En mi propuesta, la implementación, administración y supervisión de este programa sería “tercerizada”, por un lado, a los colegios y las universidades, y, por otro, al sector social, en el que hay mucha experiencia en voluntariado (en cierto sentido algo similar ocurre con la educación privada). Cada ONG interesada en participar en el programa debería obtener una calificación independiente que a su vez podría debería otorgada por ciertas ONG específicamente dedicadas a esta actividad y autorizadas por el Ministerio de Educación. Obviamente, a pesar de su vitalidad y diversidad, el sector social hoy no está en condiciones de incorporar anualmente cientos de miles de jóvenes y gestionar su participación en actividades comunitarias. Pero podría estarlo en poco tiempo si existe la voluntad política de avanzar con esta propuesta.
Sería un grave error darle al estado demasiada injerencia en este programa, dado que en la Argentina los políticos generalmente se apropian de lo público para beneficio propio. En mi propuesta la intervención estatal se limitaría a establecer el marco legal, financiar ciertos costos mínimos y proveer un soporte informático a través de la web.
Las ONG participantes organizarían y coordinarían las actividades comunitarias realizadas por los estudiantes. A aquellos que cursan estudios universitarios se les podría dar más flexibilidad en la manera en que satisfacen los requerimientos de esta nueva materia de estudios. Podrían, por ejemplo, completar la mitad en programas de reducción de la desnutrición infantil y la otra mitad en la construcción de viviendas en barrios carenciados. Cada actividad comunitaria generaría un “crédito académico” distinto. Por ejemplo, enseñar durante tres meses en una escuela primaria en Formosa tendría mayor peso que entrenar todos los domingos un equipo de fútbol de niños de una villa carenciada del Gran Buenos Aires. Además, aquellos estudiantes que trabajan en empresas con programas de responsabilidad social empresaria (RSE) también podrían cumplir a través de éstos sus requerimientos para la universidad.

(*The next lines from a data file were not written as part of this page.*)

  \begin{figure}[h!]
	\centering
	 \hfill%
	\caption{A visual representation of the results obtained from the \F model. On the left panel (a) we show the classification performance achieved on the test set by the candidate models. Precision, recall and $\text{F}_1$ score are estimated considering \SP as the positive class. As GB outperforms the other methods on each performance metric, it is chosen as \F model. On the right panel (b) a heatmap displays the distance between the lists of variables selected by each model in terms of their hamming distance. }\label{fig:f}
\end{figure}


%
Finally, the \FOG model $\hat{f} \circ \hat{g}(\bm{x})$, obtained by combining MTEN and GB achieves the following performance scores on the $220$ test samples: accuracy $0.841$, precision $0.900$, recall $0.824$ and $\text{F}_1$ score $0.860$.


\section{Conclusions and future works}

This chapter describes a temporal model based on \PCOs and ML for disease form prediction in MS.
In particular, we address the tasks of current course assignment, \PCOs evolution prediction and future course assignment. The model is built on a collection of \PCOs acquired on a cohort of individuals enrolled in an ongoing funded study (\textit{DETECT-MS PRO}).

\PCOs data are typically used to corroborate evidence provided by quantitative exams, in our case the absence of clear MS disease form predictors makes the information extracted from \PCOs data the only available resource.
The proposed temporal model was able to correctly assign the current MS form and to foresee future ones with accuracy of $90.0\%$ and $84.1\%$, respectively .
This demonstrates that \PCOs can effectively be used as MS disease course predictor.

En cuanto al costo fiscal y de oportunidad de este programa, sería relativamente bajo. Además, los jóvenes participantes no tendrían que necesariamente abandonar su actividad principal. Los beneficios de esta inversión serían considerables no sólo por el impacto tangible e inmediato de las actividades comunitarias y el fortalecimiento de la sociedad civil, sino también, y quizás más importante, por el simple hecho de inculcar en los jóvenes una mayor conciencia cívica y una perspectiva realista de los desafíos que enfrenta la sociedad a la que se van a integrar. Además, por todas estas razones, también sería un antídoto al asistencialismo clientelista.